26 Oct 2012
- Written by Dr. Timothy Moore
The birth of a child is a mother's pride and joy. The birth of Charla Thomas' child was no exception. She was filled with joy and happiness in anticipation of motherhood. The doctors had confirmed that her baby would be healthy, and the nurses and everyone else in the maternity ward provided care before and after the newborn had arrived.
Thomas, who goes by the name Brenda, was taken aback by the life that she'd produced and the sparkle that bounced off her baby's pupils. With newborn in hand, the doting mother left the hospital feeling she had produced a miracle – a man-child she would love unconditionally.
For Brenda, the experience had opened up a new chapter in her life. Then her son started exhibiting strange behavior. His motor skills seemed slower than expected for a toddler his age. He was vexed by words and had difficulty performing simple tasks. He lagged behind socially too. Brenda brushed it off as her overprotective imagination.

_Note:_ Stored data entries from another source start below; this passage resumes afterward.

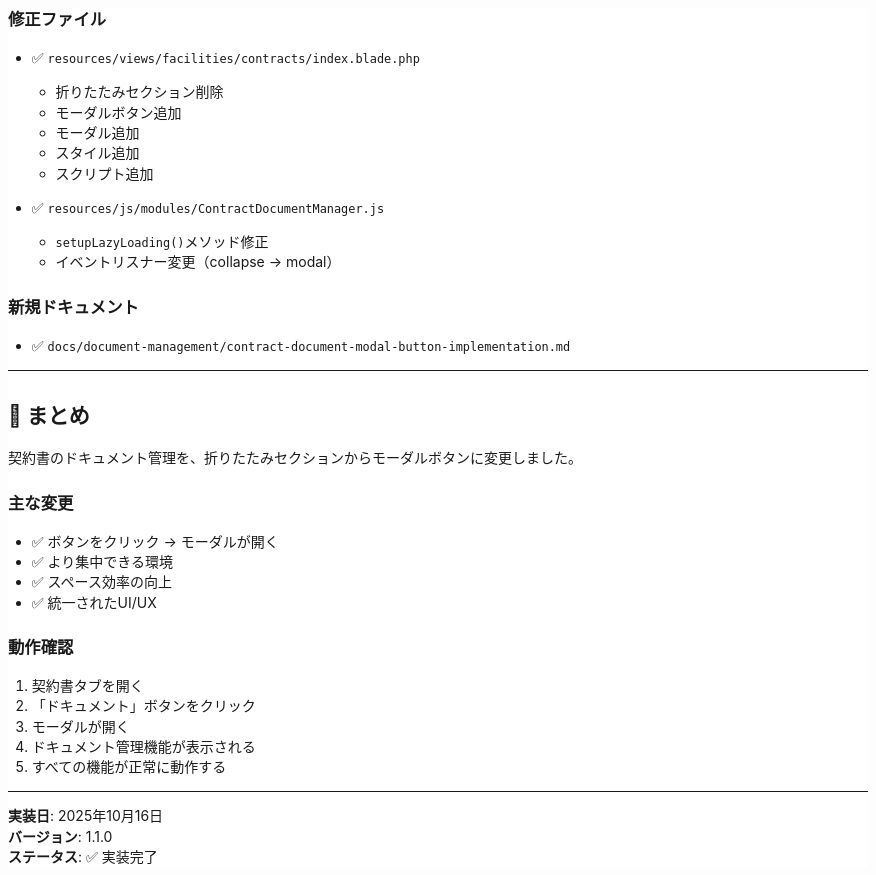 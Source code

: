 ### 修正ファイル
- ✅ `resources/views/facilities/contracts/index.blade.php`
  - 折りたたみセクション削除
  - モーダルボタン追加
  - モーダル追加
  - スタイル追加
  - スクリプト追加

- ✅ `resources/js/modules/ContractDocumentManager.js`
  - `setupLazyLoading()`メソッド修正
  - イベントリスナー変更（collapse → modal）

### 新規ドキュメント
- ✅ `docs/document-management/contract-document-modal-button-implementation.md`

---

## 🎉 まとめ

契約書のドキュメント管理を、折りたたみセクションからモーダルボタンに変更しました。

### 主な変更
- ✅ ボタンをクリック → モーダルが開く
- ✅ より集中できる環境
- ✅ スペース効率の向上
- ✅ 統一されたUI/UX

### 動作確認
1. 契約書タブを開く
2. 「ドキュメント」ボタンをクリック
3. モーダルが開く
4. ドキュメント管理機能が表示される
5. すべての機能が正常に動作する

---

**実装日**: 2025年10月16日  
**バージョン**: 1.1.0  
**ステータス**: ✅ 実装完了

As time went by, it became crystal clear that her two-year-old son did not perform or act like the other toddlers his age. Panic-stricken, she took him to see his pediatrician and received the news that she was the mother of an autistic child. Parents such as Brenda often are dumbfounded when told their child is autistic.
So what is autism?
Autism is a brain disorder that can make it difficult for a child to communicate with others. It usually appears in the first three years of a young child's life, but it can surface or be diagnosed much later in some children.
The cause of autism remains unknown, but research continues. The Centers for Disease, Control and Prevention estimates that 1 in every 88 children born in this country has Autism Spectrum Disorder (ASD). There are a number of possible causes along with some genetic factors for autism, such as diet, digestive tract changes, vaccine sensitivity and mercury poisoning; or the mother's body, if she didn't properly use vitamins and minerals.
We must remember that autism has other pervasive development disorders not otherwise specified, also called atypical autism. But a diagnosis of autism in any form can and will cause a family to be financially and emotionally stressed.
Brenda's husband was detached emotionally, for example, leaving her to become their son's sole caretaker around the clock. But then he'd criticize her for not spending time with him. This is not unusual for parents who have autistic children. It can and usually does take a toll on the relationship.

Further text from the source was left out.